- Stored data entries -

+ + + + + + +

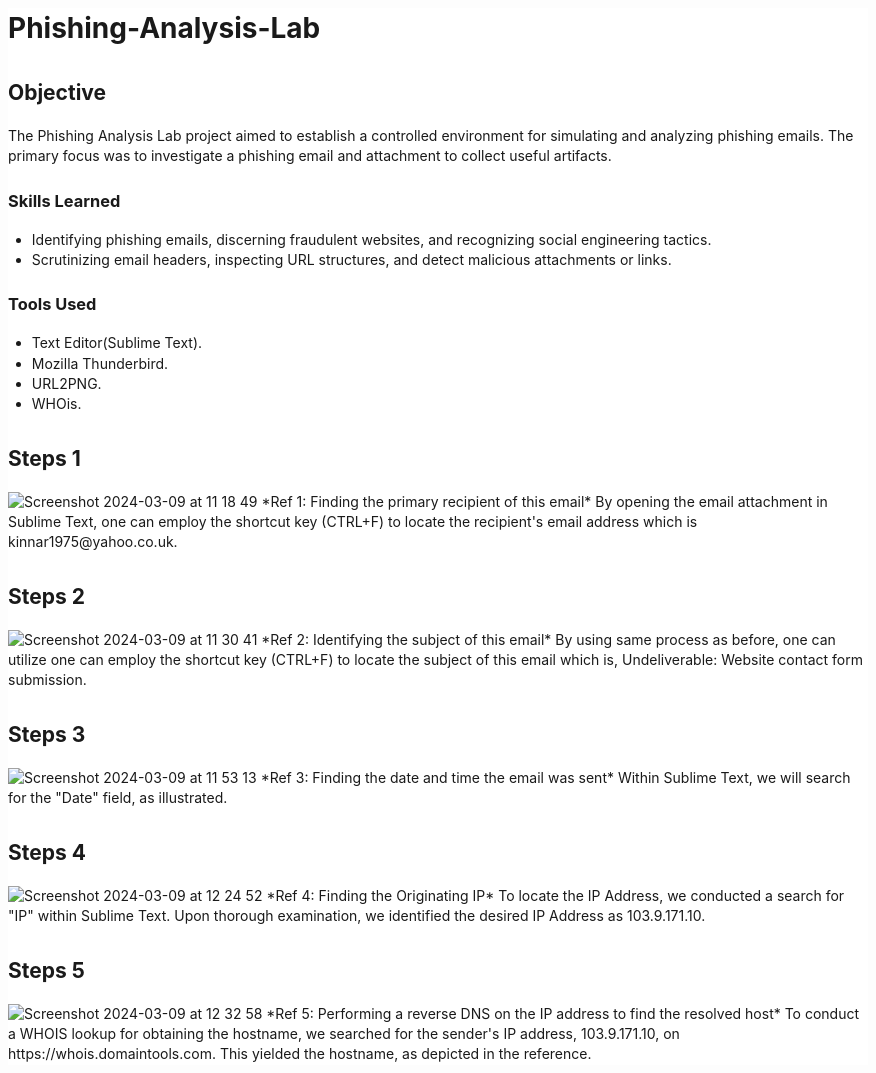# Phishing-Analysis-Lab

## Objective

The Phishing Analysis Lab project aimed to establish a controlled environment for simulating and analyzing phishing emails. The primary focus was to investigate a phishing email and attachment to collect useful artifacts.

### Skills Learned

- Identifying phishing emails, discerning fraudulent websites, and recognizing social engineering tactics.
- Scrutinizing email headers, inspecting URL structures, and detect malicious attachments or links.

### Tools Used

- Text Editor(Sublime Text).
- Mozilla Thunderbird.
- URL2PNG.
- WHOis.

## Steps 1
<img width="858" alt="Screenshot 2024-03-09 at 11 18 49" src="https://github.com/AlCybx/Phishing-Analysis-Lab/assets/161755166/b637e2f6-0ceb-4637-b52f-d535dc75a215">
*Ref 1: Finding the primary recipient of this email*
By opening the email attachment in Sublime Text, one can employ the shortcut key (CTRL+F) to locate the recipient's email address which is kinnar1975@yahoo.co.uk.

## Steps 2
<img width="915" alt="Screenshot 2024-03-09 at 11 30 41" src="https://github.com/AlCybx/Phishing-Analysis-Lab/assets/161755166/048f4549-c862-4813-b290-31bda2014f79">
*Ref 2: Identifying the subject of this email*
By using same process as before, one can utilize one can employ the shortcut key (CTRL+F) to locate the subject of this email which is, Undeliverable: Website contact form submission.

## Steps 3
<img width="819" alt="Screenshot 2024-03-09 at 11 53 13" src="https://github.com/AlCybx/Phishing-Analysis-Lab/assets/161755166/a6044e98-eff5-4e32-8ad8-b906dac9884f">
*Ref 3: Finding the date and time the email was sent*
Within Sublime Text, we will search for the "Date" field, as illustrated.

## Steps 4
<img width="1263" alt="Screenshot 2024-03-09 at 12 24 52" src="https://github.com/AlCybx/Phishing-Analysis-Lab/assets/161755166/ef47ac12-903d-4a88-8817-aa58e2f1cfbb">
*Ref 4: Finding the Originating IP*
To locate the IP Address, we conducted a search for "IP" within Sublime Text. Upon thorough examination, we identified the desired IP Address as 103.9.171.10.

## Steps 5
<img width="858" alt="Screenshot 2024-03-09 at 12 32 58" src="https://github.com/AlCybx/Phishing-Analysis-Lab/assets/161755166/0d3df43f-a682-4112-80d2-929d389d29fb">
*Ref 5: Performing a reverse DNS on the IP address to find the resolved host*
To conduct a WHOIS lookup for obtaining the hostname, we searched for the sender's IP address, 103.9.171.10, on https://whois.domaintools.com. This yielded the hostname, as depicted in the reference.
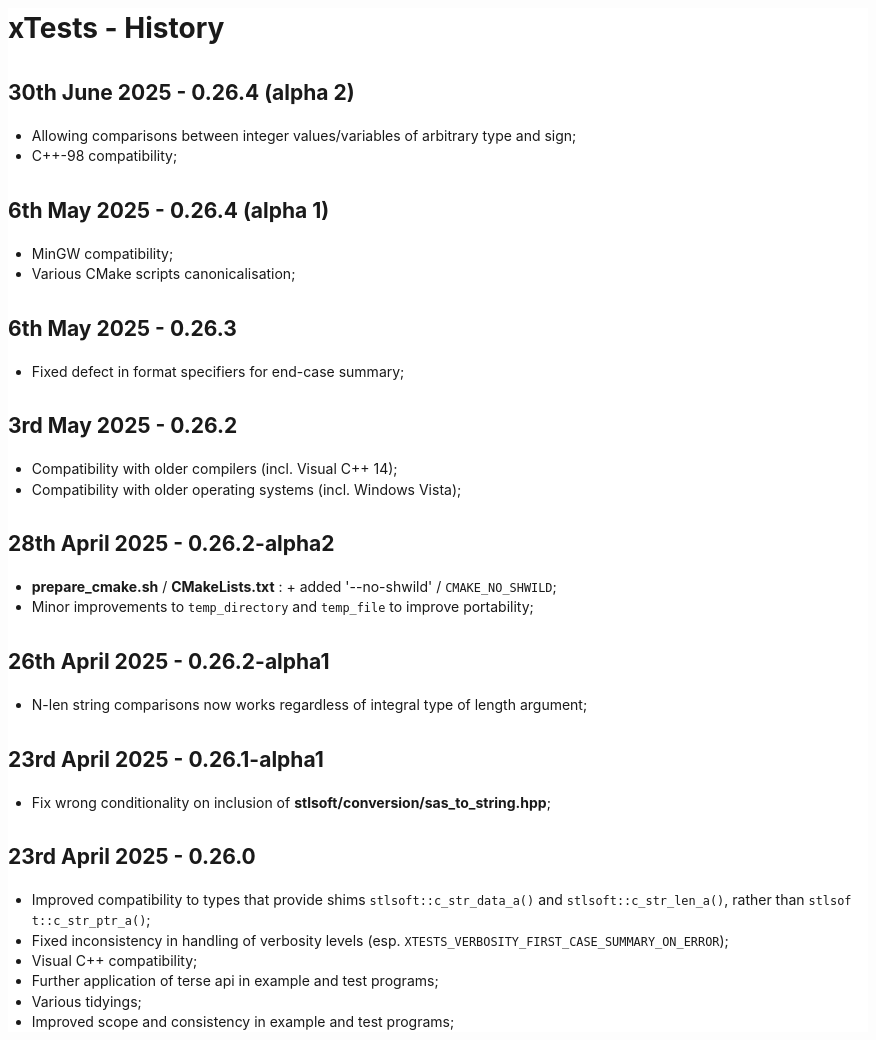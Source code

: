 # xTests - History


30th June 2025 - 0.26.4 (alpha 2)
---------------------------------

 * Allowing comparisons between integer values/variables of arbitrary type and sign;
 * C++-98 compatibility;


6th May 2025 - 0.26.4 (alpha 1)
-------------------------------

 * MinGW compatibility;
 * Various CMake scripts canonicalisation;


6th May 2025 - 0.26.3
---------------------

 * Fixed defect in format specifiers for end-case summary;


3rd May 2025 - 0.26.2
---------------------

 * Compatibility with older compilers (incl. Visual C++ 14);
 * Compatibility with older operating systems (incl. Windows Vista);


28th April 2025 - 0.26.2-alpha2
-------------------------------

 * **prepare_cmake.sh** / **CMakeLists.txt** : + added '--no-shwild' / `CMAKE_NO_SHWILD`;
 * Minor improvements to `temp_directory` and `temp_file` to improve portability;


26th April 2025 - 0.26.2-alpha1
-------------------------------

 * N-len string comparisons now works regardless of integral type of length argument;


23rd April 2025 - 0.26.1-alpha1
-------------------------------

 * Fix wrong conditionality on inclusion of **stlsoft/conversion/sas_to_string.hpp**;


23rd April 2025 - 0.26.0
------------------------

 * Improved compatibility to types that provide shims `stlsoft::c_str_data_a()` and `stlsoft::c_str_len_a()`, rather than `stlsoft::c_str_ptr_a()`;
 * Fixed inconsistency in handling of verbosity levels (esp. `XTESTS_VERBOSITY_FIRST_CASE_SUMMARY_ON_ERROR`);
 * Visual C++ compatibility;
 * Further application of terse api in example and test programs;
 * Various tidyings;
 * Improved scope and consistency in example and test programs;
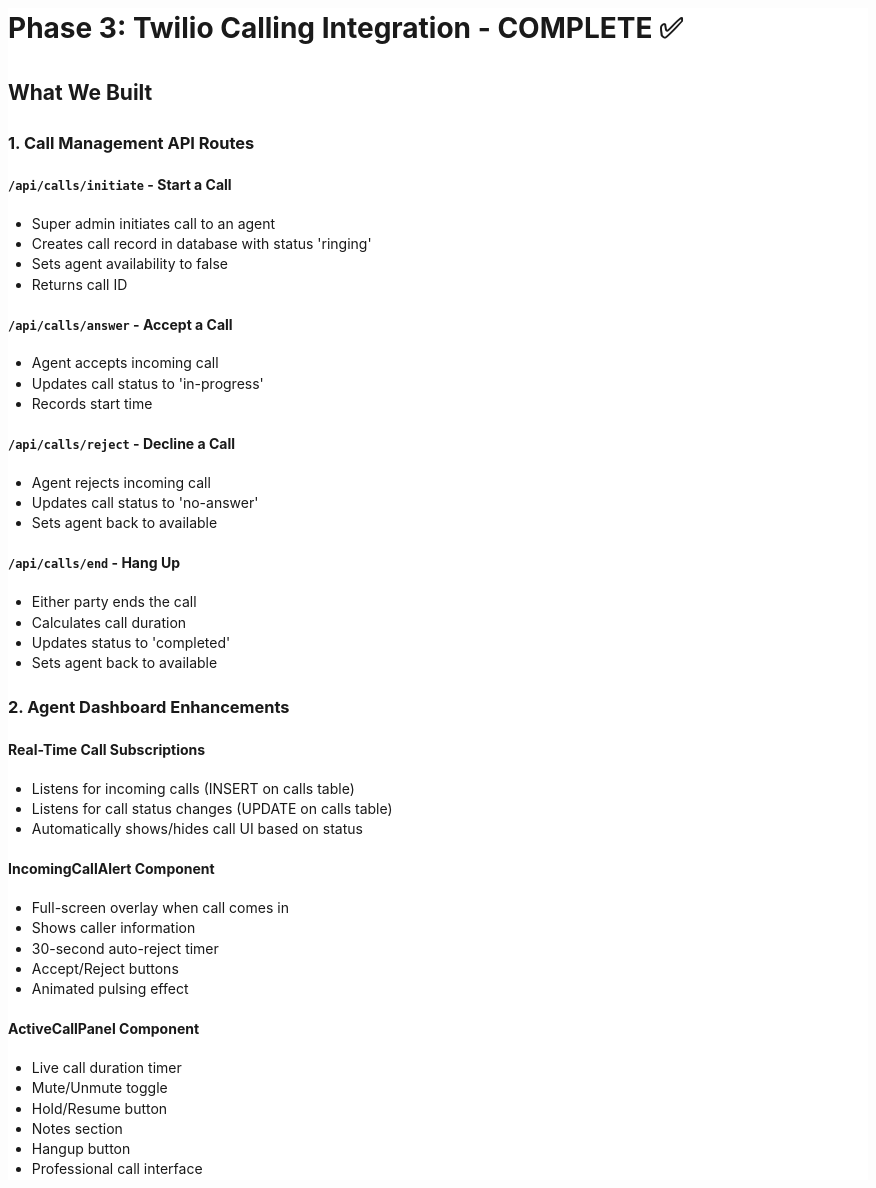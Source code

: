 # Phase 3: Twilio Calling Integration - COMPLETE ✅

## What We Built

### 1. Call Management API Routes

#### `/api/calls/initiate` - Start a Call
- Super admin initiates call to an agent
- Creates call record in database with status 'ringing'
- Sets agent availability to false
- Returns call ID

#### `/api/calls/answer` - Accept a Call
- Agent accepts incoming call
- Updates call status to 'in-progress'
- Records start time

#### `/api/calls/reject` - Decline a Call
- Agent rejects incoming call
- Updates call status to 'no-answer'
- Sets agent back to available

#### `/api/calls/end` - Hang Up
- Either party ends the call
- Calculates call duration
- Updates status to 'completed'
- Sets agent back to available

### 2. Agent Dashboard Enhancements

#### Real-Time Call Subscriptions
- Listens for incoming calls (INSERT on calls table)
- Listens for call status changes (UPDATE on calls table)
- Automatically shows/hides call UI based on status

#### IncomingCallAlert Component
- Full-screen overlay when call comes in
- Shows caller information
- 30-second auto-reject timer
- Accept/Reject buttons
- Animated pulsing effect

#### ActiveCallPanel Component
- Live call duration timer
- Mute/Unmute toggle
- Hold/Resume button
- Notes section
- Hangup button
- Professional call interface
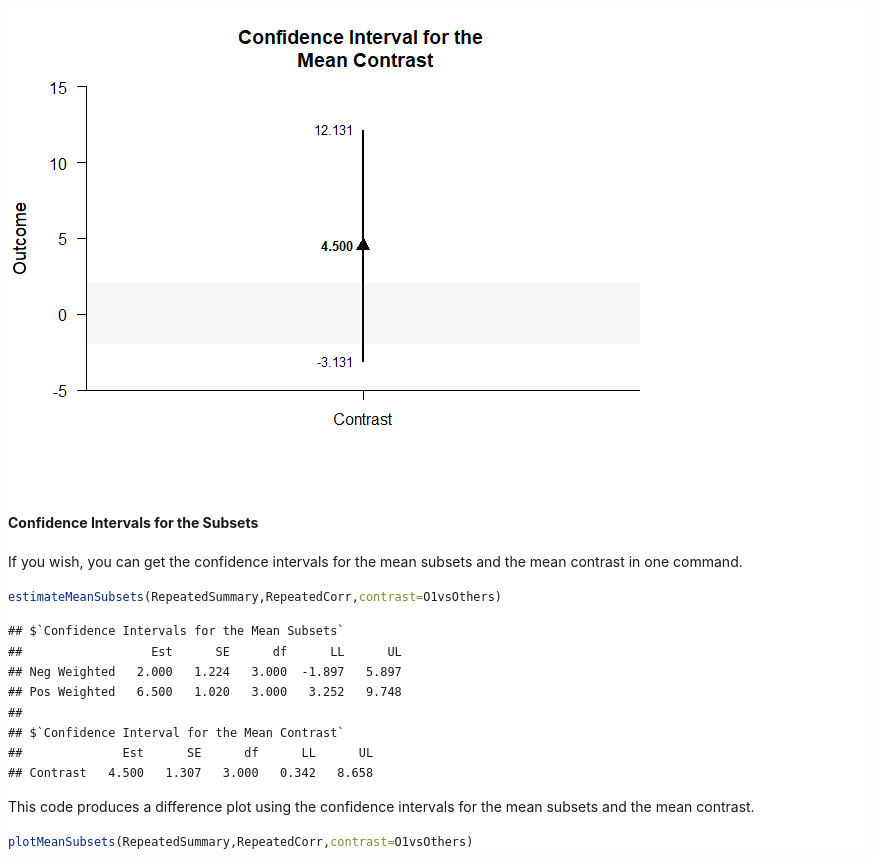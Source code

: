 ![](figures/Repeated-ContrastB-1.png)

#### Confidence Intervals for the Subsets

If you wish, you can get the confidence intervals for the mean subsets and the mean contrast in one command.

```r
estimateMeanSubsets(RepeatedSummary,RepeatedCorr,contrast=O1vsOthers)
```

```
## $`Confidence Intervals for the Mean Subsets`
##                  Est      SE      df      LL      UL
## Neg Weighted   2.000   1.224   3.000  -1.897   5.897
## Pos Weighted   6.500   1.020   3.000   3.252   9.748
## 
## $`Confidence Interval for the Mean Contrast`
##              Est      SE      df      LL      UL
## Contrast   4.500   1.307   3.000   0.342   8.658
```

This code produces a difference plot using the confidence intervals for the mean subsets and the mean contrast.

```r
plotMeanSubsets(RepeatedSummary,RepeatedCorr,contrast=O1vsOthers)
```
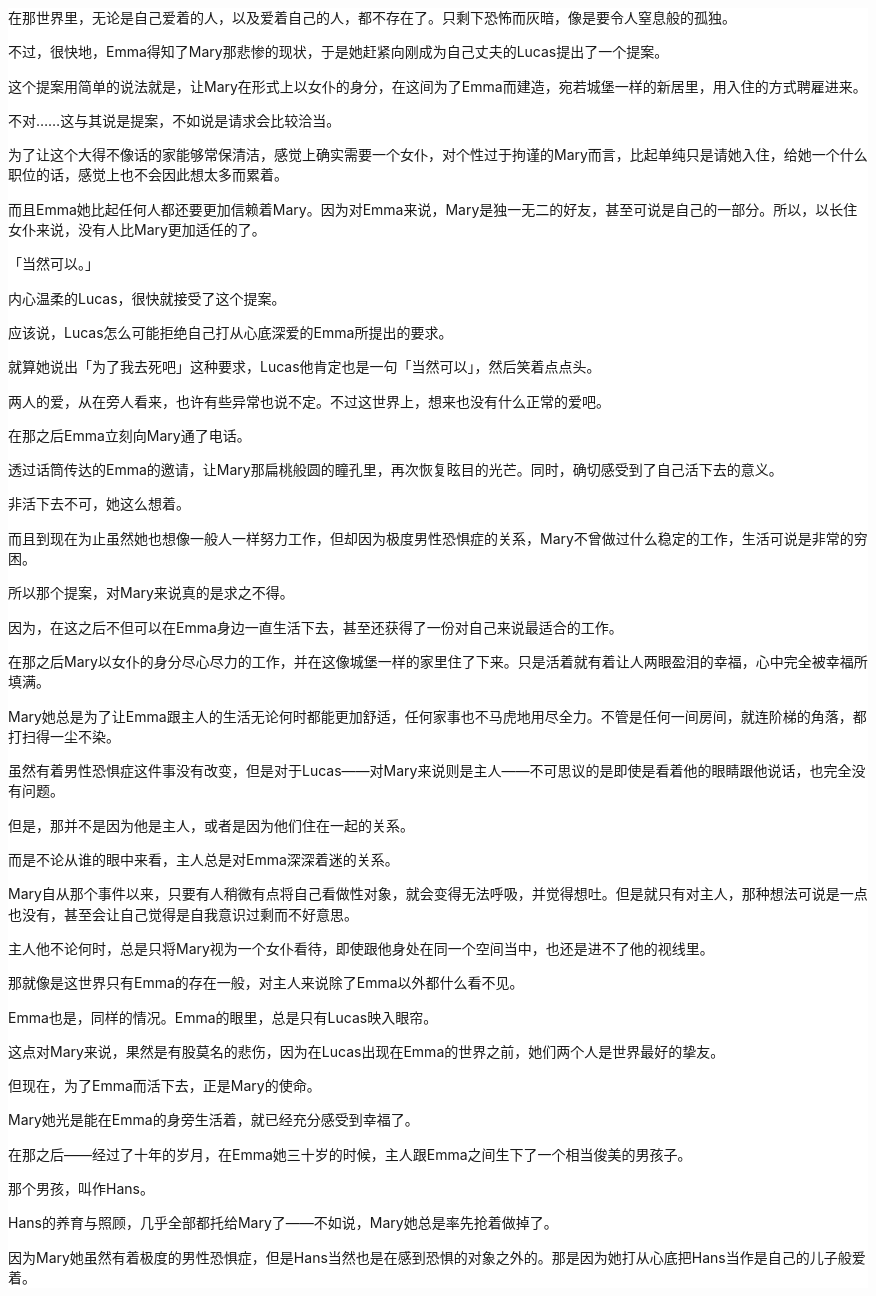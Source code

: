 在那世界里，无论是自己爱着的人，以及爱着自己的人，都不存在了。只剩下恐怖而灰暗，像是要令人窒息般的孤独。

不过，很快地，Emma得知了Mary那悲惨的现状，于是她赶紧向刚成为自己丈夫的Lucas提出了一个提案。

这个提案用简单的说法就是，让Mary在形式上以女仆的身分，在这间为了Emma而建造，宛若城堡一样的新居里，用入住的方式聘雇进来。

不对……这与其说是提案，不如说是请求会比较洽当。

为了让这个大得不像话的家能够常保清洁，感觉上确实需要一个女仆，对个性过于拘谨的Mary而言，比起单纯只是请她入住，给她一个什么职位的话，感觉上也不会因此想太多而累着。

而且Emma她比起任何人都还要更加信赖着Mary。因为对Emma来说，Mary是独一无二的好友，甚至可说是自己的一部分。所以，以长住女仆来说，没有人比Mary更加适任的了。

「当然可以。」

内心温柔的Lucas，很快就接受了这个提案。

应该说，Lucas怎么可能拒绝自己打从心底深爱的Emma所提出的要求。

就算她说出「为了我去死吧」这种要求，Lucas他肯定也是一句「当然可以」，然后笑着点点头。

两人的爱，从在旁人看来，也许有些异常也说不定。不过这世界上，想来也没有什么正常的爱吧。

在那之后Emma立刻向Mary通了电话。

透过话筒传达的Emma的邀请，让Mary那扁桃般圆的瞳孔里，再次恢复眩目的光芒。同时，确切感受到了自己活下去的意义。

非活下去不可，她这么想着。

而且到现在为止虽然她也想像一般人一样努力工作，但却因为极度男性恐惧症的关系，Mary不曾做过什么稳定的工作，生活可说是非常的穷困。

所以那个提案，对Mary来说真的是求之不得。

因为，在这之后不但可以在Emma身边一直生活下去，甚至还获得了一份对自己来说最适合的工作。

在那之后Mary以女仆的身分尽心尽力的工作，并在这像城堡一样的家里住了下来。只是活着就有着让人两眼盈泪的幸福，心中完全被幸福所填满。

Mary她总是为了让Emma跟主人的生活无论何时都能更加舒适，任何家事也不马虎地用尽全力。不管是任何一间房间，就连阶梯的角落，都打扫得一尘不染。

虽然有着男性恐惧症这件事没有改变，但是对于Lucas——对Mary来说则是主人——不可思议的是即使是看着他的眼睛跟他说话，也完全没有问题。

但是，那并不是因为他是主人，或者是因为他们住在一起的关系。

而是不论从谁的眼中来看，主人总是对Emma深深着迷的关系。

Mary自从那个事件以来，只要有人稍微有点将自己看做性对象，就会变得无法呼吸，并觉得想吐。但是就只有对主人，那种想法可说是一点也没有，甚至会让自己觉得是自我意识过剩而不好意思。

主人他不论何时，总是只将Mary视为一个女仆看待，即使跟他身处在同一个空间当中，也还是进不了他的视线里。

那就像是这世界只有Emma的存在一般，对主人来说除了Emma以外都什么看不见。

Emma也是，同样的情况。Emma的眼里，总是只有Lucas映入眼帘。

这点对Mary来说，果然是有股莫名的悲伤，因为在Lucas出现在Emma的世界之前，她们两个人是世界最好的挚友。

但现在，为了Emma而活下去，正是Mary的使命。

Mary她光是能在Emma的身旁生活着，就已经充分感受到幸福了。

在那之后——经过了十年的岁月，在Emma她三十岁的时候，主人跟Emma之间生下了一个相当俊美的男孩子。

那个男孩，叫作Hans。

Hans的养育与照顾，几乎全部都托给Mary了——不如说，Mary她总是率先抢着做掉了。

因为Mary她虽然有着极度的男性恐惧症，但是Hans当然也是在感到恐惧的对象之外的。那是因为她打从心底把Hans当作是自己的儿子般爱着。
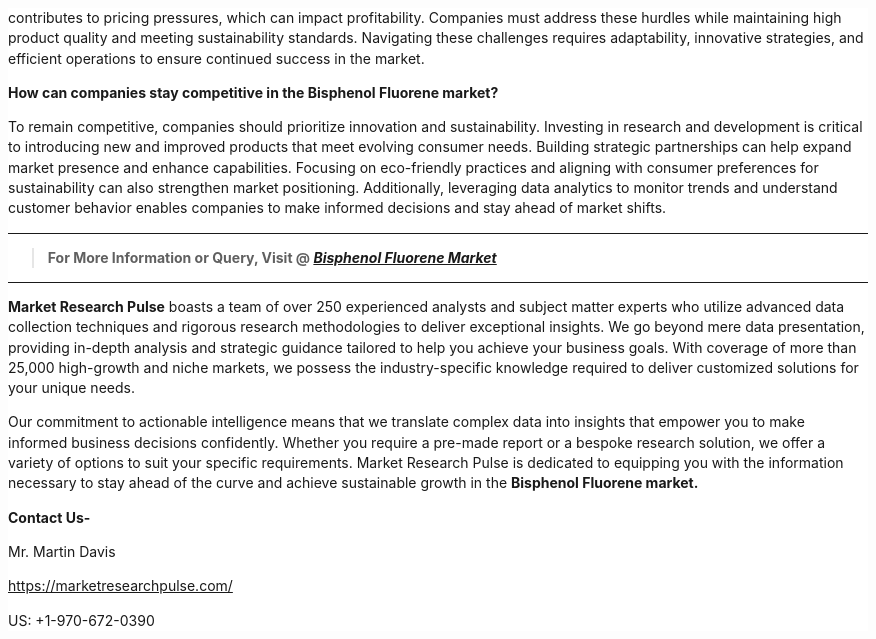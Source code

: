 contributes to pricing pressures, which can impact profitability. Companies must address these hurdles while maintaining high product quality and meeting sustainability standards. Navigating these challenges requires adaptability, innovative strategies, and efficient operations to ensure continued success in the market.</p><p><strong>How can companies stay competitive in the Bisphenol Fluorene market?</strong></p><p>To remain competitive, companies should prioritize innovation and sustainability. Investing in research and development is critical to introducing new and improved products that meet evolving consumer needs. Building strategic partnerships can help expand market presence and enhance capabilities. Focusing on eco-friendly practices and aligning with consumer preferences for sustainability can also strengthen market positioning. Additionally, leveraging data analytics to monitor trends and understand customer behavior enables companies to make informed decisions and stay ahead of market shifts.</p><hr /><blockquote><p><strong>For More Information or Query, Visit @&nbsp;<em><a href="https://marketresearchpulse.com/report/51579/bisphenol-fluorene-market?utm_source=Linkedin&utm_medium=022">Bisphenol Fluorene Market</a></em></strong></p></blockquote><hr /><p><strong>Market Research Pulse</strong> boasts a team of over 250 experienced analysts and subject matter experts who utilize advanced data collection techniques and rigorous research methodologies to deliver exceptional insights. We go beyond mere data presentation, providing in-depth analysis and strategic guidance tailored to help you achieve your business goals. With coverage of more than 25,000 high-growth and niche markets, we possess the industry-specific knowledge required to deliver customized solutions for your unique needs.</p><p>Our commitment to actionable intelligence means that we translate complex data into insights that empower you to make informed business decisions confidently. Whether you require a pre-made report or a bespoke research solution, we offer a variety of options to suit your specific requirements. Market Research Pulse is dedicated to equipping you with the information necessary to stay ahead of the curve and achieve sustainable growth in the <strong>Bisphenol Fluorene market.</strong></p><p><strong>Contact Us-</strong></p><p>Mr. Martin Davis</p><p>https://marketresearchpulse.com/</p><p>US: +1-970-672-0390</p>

+ + + + + + +

Search the entries above for the word "Steps", and copy every line where it occurs.

- Result -
## Steps 1
## Steps 2
## Steps 3
## Steps 4
## Steps 5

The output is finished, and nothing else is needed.